Saved entries:
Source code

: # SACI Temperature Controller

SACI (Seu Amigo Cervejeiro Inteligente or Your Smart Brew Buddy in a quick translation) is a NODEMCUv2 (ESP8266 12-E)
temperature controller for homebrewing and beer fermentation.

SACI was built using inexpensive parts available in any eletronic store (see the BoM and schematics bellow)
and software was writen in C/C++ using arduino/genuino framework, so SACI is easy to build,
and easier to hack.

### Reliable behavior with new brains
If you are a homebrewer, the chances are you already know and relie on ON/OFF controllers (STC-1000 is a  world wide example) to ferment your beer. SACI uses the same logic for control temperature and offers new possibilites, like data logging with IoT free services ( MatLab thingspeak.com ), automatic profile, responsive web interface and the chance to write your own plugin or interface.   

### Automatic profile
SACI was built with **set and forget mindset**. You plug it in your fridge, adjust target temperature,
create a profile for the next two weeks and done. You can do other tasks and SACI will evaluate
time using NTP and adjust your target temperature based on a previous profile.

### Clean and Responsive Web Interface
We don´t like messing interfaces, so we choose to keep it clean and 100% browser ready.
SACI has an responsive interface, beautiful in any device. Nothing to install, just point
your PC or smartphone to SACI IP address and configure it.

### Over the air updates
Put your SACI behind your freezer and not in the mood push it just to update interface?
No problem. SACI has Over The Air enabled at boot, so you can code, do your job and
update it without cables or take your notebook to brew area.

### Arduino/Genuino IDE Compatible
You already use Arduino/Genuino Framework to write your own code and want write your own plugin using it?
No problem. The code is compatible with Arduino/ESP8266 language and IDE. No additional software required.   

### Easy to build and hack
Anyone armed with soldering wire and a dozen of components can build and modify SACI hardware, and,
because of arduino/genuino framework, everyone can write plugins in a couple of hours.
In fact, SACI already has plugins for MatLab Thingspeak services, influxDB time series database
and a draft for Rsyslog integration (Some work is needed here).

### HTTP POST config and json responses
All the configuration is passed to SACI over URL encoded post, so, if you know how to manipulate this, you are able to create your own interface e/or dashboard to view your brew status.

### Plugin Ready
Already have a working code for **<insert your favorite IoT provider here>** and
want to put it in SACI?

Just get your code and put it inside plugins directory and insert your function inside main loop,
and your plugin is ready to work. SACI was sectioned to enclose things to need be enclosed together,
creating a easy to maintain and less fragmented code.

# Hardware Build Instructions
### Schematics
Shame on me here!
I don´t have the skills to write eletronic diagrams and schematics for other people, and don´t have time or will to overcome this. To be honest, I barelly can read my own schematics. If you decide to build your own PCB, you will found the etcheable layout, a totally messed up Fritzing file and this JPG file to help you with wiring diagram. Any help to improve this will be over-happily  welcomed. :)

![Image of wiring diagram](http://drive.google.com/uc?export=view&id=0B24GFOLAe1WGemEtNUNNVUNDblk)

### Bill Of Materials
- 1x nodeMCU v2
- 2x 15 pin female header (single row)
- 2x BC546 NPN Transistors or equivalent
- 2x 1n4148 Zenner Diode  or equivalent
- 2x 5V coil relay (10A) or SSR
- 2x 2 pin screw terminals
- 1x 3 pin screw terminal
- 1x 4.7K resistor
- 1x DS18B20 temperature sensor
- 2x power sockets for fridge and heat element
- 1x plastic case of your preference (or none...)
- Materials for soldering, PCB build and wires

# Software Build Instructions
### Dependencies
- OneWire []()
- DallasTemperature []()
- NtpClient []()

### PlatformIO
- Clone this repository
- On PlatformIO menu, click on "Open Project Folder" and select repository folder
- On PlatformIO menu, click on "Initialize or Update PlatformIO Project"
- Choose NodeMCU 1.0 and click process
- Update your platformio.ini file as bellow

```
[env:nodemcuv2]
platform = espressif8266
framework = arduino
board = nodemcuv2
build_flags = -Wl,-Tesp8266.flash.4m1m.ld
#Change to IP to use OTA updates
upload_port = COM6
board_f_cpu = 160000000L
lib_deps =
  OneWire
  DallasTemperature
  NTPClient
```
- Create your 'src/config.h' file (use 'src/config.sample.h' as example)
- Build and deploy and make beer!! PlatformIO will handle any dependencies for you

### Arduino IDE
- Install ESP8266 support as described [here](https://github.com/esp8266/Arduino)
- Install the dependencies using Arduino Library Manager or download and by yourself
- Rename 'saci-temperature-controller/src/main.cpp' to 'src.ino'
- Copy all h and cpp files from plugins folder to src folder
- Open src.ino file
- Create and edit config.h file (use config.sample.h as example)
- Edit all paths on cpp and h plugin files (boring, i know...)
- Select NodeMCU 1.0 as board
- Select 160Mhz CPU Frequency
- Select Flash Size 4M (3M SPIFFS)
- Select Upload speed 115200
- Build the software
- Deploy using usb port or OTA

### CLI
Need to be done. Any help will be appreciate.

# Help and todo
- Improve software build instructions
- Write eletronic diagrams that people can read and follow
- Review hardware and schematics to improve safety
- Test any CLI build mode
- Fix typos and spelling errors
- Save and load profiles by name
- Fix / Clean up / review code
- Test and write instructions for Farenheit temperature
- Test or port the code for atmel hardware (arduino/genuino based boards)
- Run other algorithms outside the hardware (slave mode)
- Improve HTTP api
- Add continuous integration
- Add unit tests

=== What to produce ===
Print all the data exactly as shown above.

=== Exercise response ===
Source code

: # SACI Temperature Controller

SACI (Seu Amigo Cervejeiro Inteligente or Your Smart Brew Buddy in a quick translation) is a NODEMCUv2 (ESP8266 12-E)
temperature controller for homebrewing and beer fermentation.

SACI was built using inexpensive parts available in any eletronic store (see the BoM and schematics bellow)
and software was writen in C/C++ using arduino/genuino framework, so SACI is easy to build,
and easier to hack.

### Reliable behavior with new brains
If you are a homebrewer, the chances are you already know and relie on ON/OFF controllers (STC-1000 is a  world wide example) to ferment your beer. SACI uses the same logic for control temperature and offers new possibilites, like data logging with IoT free services ( MatLab thingspeak.com ), automatic profile, responsive web interface and the chance to write your own plugin or interface.   

### Automatic profile
SACI was built with **set and forget mindset**. You plug it in your fridge, adjust target temperature,
create a profile for the next two weeks and done. You can do other tasks and SACI will evaluate
time using NTP and adjust your target temperature based on a previous profile.

### Clean and Responsive Web Interface
We don´t like messing interfaces, so we choose to keep it clean and 100% browser ready.
SACI has an responsive interface, beautiful in any device. Nothing to install, just point
your PC or smartphone to SACI IP address and configure it.

### Over the air updates
Put your SACI behind your freezer and not in the mood push it just to update interface?
No problem. SACI has Over The Air enabled at boot, so you can code, do your job and
update it without cables or take your notebook to brew area.

### Arduino/Genuino IDE Compatible
You already use Arduino/Genuino Framework to write your own code and want write your own plugin using it?
No problem. The code is compatible with Arduino/ESP8266 language and IDE. No additional software required.   

### Easy to build and hack
Anyone armed with soldering wire and a dozen of components can build and modify SACI hardware, and,
because of arduino/genuino framework, everyone can write plugins in a couple of hours.
In fact, SACI already has plugins for MatLab Thingspeak services, influxDB time series database
and a draft for Rsyslog integration (Some work is needed here).

### HTTP POST config and json responses
All the configuration is passed to SACI over URL encoded post, so, if you know how to manipulate this, you are able to create your own interface e/or dashboard to view your brew status.

### Plugin Ready
Already have a working code for **<insert your favorite IoT provider here>** and
want to put it in SACI?

Just get your code and put it inside plugins directory and insert your function inside main loop,
and your plugin is ready to work. SACI was sectioned to enclose things to need be enclosed together,
creating a easy to maintain and less fragmented code.

# Hardware Build Instructions
### Schematics
Shame on me here!
I don´t have the skills to write eletronic diagrams and schematics for other people, and don´t have time or will to overcome this. To be honest, I barelly can read my own schematics. If you decide to build your own PCB, you will found the etcheable layout, a totally messed up Fritzing file and this JPG file to help you with wiring diagram. Any help to improve this will be over-happily  welcomed. :)

![Image of wiring diagram](http://drive.google.com/uc?export=view&id=0B24GFOLAe1WGemEtNUNNVUNDblk)

### Bill Of Materials
- 1x nodeMCU v2
- 2x 15 pin female header (single row)
- 2x BC546 NPN Transistors or equivalent
- 2x 1n4148 Zenner Diode  or equivalent
- 2x 5V coil relay (10A) or SSR
- 2x 2 pin screw terminals
- 1x 3 pin screw terminal
- 1x 4.7K resistor
- 1x DS18B20 temperature sensor
- 2x power sockets for fridge and heat element
- 1x plastic case of your preference (or none...)
- Materials for soldering, PCB build and wires

# Software Build Instructions
### Dependencies
- OneWire []()
- DallasTemperature []()
- NtpClient []()

### PlatformIO
- Clone this repository
- On PlatformIO menu, click on "Open Project Folder" and select repository folder
- On PlatformIO menu, click on "Initialize or Update PlatformIO Project"
- Choose NodeMCU 1.0 and click process
- Update your platformio.ini file as bellow

```
[env:nodemcuv2]
platform = espressif8266
framework = arduino
board = nodemcuv2
build_flags = -Wl,-Tesp8266.flash.4m1m.ld
#Change to IP to use OTA updates
upload_port = COM6
board_f_cpu = 160000000L
lib_deps =
  OneWire
  DallasTemperature
  NTPClient
```
- Create your 'src/config.h' file (use 'src/config.sample.h' as example)
- Build and deploy and make beer!! PlatformIO will handle any dependencies for you

### Arduino IDE
- Install ESP8266 support as described [here](https://github.com/esp8266/Arduino)
- Install the dependencies using Arduino Library Manager or download and by yourself
- Rename 'saci-temperature-controller/src/main.cpp' to 'src.ino'
- Copy all h and cpp files from plugins folder to src folder
- Open src.ino file
- Create and edit config.h file (use config.sample.h as example)
- Edit all paths on cpp and h plugin files (boring, i know...)
- Select NodeMCU 1.0 as board
- Select 160Mhz CPU Frequency
- Select Flash Size 4M (3M SPIFFS)
- Select Upload speed 115200
- Build the software
- Deploy using usb port or OTA

### CLI
Need to be done. Any help will be appreciate.

# Help and todo
- Improve software build instructions
- Write eletronic diagrams that people can read and follow
- Review hardware and schematics to improve safety
- Test any CLI build mode
- Fix typos and spelling errors
- Save and load profiles by name
- Fix / Clean up / review code
- Test and write instructions for Farenheit temperature
- Test or port the code for atmel hardware (arduino/genuino based boards)
- Run other algorithms outside the hardware (slave mode)
- Improve HTTP api
- Add continuous integration
- Add unit tests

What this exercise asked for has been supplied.